The Metro Atlanta Chamber also is promoting Deisha Barnett to chief brand and communications officer. In this expanded role, Barnett will align MAC’s marketing and communications efforts under a strategic “house of brands” approach designed to strengthen metro Atlanta’s reputation. She will oversee ChooseATL, the Metro Atlanta Chamber’s movement targeting next generation talent.
During her tenure at MAC, Barnett has launched a new visual identity, a revamped approach to social media and an enhanced internal communications program.
“Since joining MAC, Deisha has infused fresh energy, strategy, creativity and analytics into our brand communications efforts,” Moddelmog said. “Her leadership has produced dynamic cross-collaboration both within MAC and with our regional partners. I’m looking forward to what’s next as she and her team work to tell metro Atlanta’s story on a global scale.”
Barnett joined MAC in 2016 as senior vice president of marketing and communications. Before that, she spent nearly two decades leading communications for Walmart, EarthLink, Procter & Gamble and other consumer brands.
“Combining the power of ChooseATL with MAC’s broader work to promote metro Atlanta will allow us to take greater advantage of our marketing and communications assets and drive deeper impact,” Barnett said. “With Super Bowl LIII around the corner and the momentum we’re experiencing in economic development, talent attraction and creative culture, now is the right time to take our efforts to the next level. We have a strong team in place and I’m excited to lead the work ahead.”

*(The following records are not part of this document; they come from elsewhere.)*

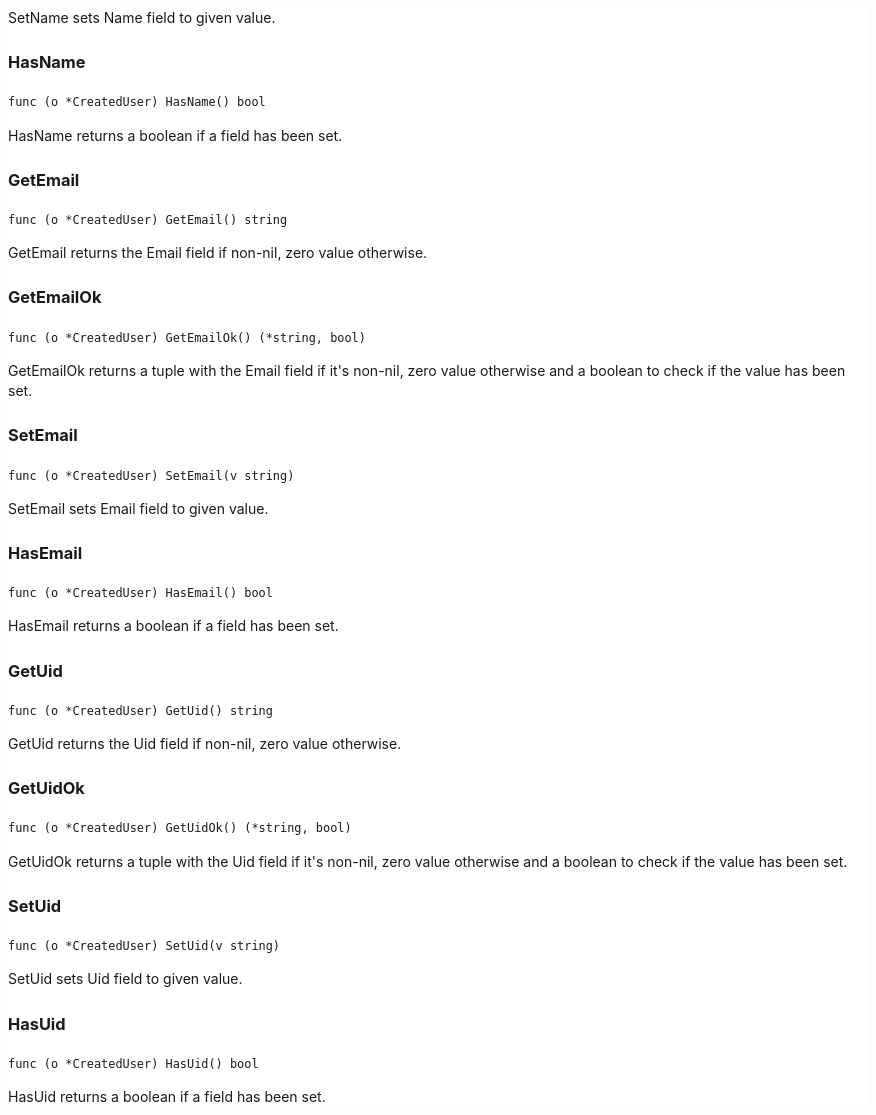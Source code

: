 SetName sets Name field to given value.

### HasName

`func (o *CreatedUser) HasName() bool`

HasName returns a boolean if a field has been set.

### GetEmail

`func (o *CreatedUser) GetEmail() string`

GetEmail returns the Email field if non-nil, zero value otherwise.

### GetEmailOk

`func (o *CreatedUser) GetEmailOk() (*string, bool)`

GetEmailOk returns a tuple with the Email field if it's non-nil, zero value otherwise
and a boolean to check if the value has been set.

### SetEmail

`func (o *CreatedUser) SetEmail(v string)`

SetEmail sets Email field to given value.

### HasEmail

`func (o *CreatedUser) HasEmail() bool`

HasEmail returns a boolean if a field has been set.

### GetUid

`func (o *CreatedUser) GetUid() string`

GetUid returns the Uid field if non-nil, zero value otherwise.

### GetUidOk

`func (o *CreatedUser) GetUidOk() (*string, bool)`

GetUidOk returns a tuple with the Uid field if it's non-nil, zero value otherwise
and a boolean to check if the value has been set.

### SetUid

`func (o *CreatedUser) SetUid(v string)`

SetUid sets Uid field to given value.

### HasUid

`func (o *CreatedUser) HasUid() bool`

HasUid returns a boolean if a field has been set.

Kate Atwood will continue to lead strategies and day-to-day execution for ChooseATL, reporting to Barnett. Atwood also will drive MAC’s growing focus on positioning metro Atlanta as a hub for video content and creatives, including the recently launched digital streaming network –THEA. That network now has more than 40- channels, one million views across all videos and 7,500 hours of content watched.
Georgia Lions Lighthouse
The Georgia Lions Lighthouse Foundation, a provider of low-cost hearing and vision services for Georgia’s uninsured and low-income population, has launched a new brand logo and visual identity that drops “Lions” from its name. The organization will now be known as “The Lighthouse.”
The brand of the Georgia Lions Lighthouse Foundation, founded in 1949 by members of three Georgia Lions Clubs, has remained mostly unchanged for nearly 70 years.

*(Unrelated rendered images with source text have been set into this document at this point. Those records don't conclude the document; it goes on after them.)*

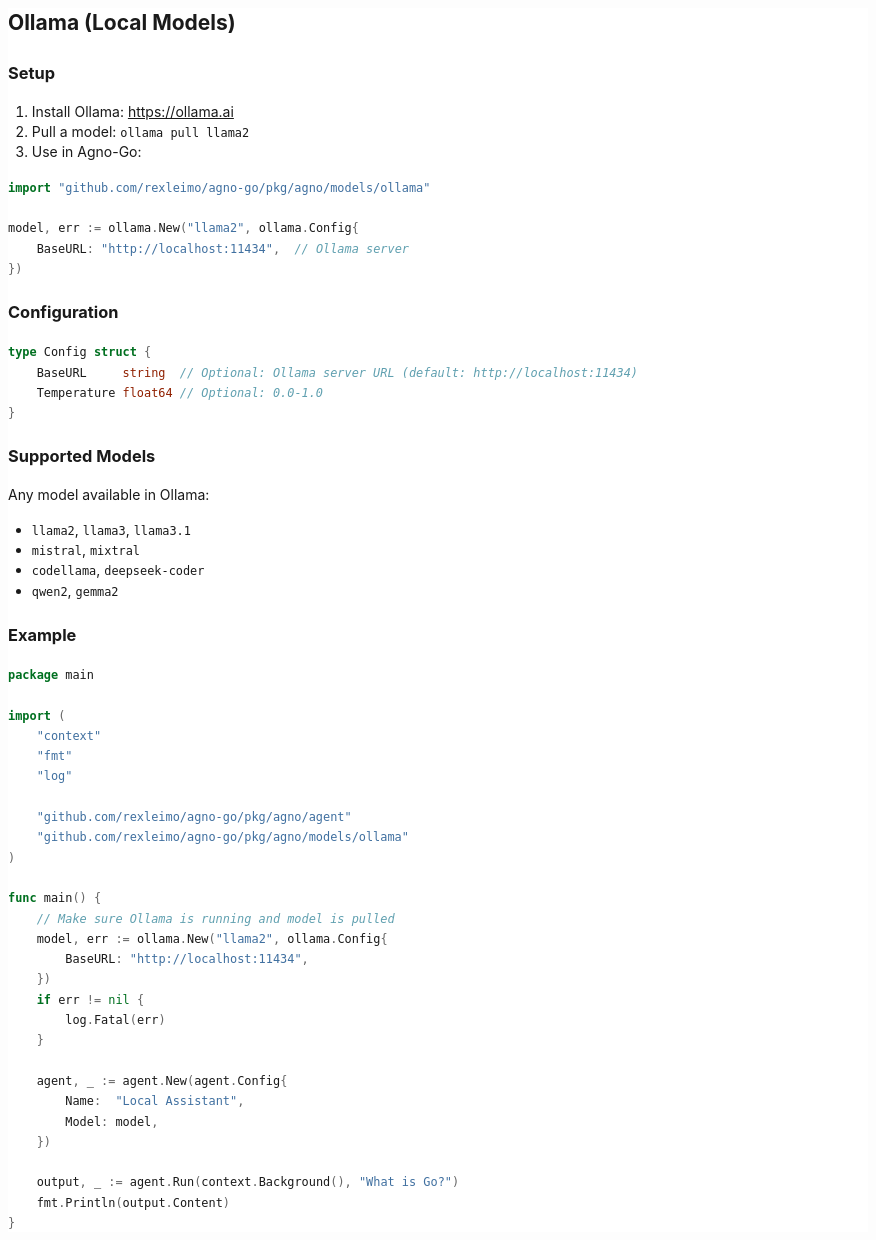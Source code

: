 
## Ollama (Local Models)

### Setup

1. Install Ollama: https://ollama.ai
2. Pull a model: `ollama pull llama2`
3. Use in Agno-Go:

```go
import "github.com/rexleimo/agno-go/pkg/agno/models/ollama"

model, err := ollama.New("llama2", ollama.Config{
    BaseURL: "http://localhost:11434",  // Ollama server
})
```

### Configuration

```go
type Config struct {
    BaseURL     string  // Optional: Ollama server URL (default: http://localhost:11434)
    Temperature float64 // Optional: 0.0-1.0
}
```

### Supported Models

Any model available in Ollama:
- `llama2`, `llama3`, `llama3.1`
- `mistral`, `mixtral`
- `codellama`, `deepseek-coder`
- `qwen2`, `gemma2`

### Example

```go
package main

import (
    "context"
    "fmt"
    "log"

    "github.com/rexleimo/agno-go/pkg/agno/agent"
    "github.com/rexleimo/agno-go/pkg/agno/models/ollama"
)

func main() {
    // Make sure Ollama is running and model is pulled
    model, err := ollama.New("llama2", ollama.Config{
        BaseURL: "http://localhost:11434",
    })
    if err != nil {
        log.Fatal(err)
    }

    agent, _ := agent.New(agent.Config{
        Name:  "Local Assistant",
        Model: model,
    })

    output, _ := agent.Run(context.Background(), "What is Go?")
    fmt.Println(output.Content)
}
```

Changing technologies and audiences as well as a desire to modernize, led the organization to freshen the brand.
“We’ve spent 70 years making a huge difference for Georgians in need, and yet are a relatively unknown nonprofit,” said Dave Paule, executive director of the Lighthouse. “Our current and projected growth, combined with the need for a logo that more accurately reflects who we are as an organization, confirm that this is the right move to support our present and pave the way for continued future success.”
Ron Clark Academy board
As the Ron Clark Academy began its 12th year “revolutionizing education,” it added six new individuals to its board.
The six new trustees are Jeff Anderson, president and CEO of Audio Enhancement; Matt Crisp, cofounder of eVestment Alliance; Jason Madsen, managing director of Madsen Capital Group; Shawl Pryor, senior vice president and chief operating officer of Moonbeam Capital Investments; Tonya Webster, vice president of customer experience and operations strategy for Comcast South; and Mike Wells, director of leasing for Highwoods Properties.
Meanwhile, Louis Alterman with Rackspace, who has served on the Academy’s board since 2015, has started his second year as board chair. And Ben Hill with Turner Broadcasting has begun his first year as vice chair.